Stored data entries
=====

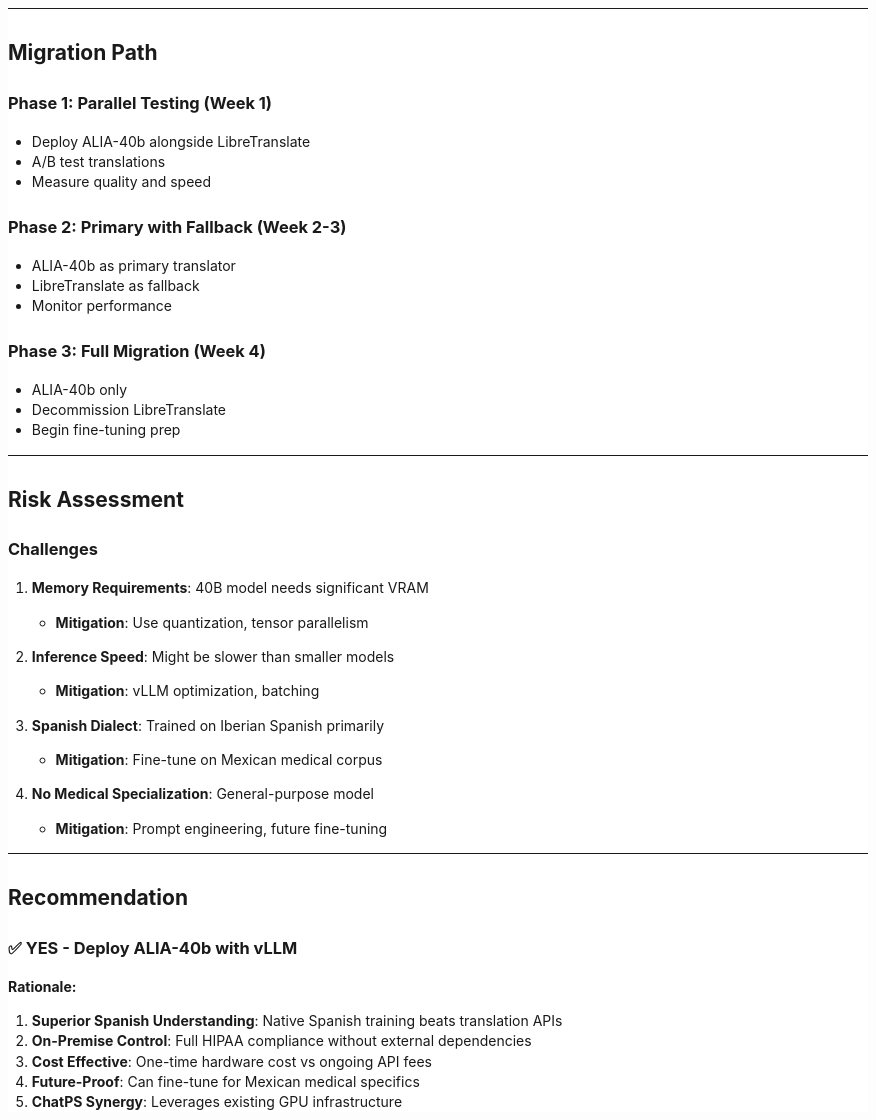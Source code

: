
 ```python
```

---

## Migration Path

### Phase 1: Parallel Testing (Week 1)
- Deploy ALIA-40b alongside LibreTranslate
- A/B test translations
- Measure quality and speed

### Phase 2: Primary with Fallback (Week 2-3)
- ALIA-40b as primary translator
- LibreTranslate as fallback
- Monitor performance

### Phase 3: Full Migration (Week 4)
- ALIA-40b only
- Decommission LibreTranslate
- Begin fine-tuning prep

---

## Risk Assessment

### Challenges
1. **Memory Requirements**: 40B model needs significant VRAM
   - **Mitigation**: Use quantization, tensor parallelism
   
2. **Inference Speed**: Might be slower than smaller models
   - **Mitigation**: vLLM optimization, batching
   
3. **Spanish Dialect**: Trained on Iberian Spanish primarily
   - **Mitigation**: Fine-tune on Mexican medical corpus

4. **No Medical Specialization**: General-purpose model
   - **Mitigation**: Prompt engineering, future fine-tuning

---

## Recommendation

### ✅ **YES - Deploy ALIA-40b with vLLM**

**Rationale:**
1. **Superior Spanish Understanding**: Native Spanish training beats translation APIs
2. **On-Premise Control**: Full HIPAA compliance without external dependencies
3. **Cost Effective**: One-time hardware cost vs ongoing API fees
4. **Future-Proof**: Can fine-tune for Mexican medical specifics
5. **ChatPS Synergy**: Leverages existing GPU infrastructure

=====

Task instructions
The answer must be an exact copy of the lines from the one containing "## Recommendation" through the last line of the records, both included.

Response
## Recommendation

### ✅ **YES - Deploy ALIA-40b with vLLM**

**Rationale:**
1. **Superior Spanish Understanding**: Native Spanish training beats translation APIs
2. **On-Premise Control**: Full HIPAA compliance without external dependencies
3. **Cost Effective**: One-time hardware cost vs ongoing API fees
4. **Future-Proof**: Can fine-tune for Mexican medical specifics
5. **ChatPS Synergy**: Leverages existing GPU infrastructure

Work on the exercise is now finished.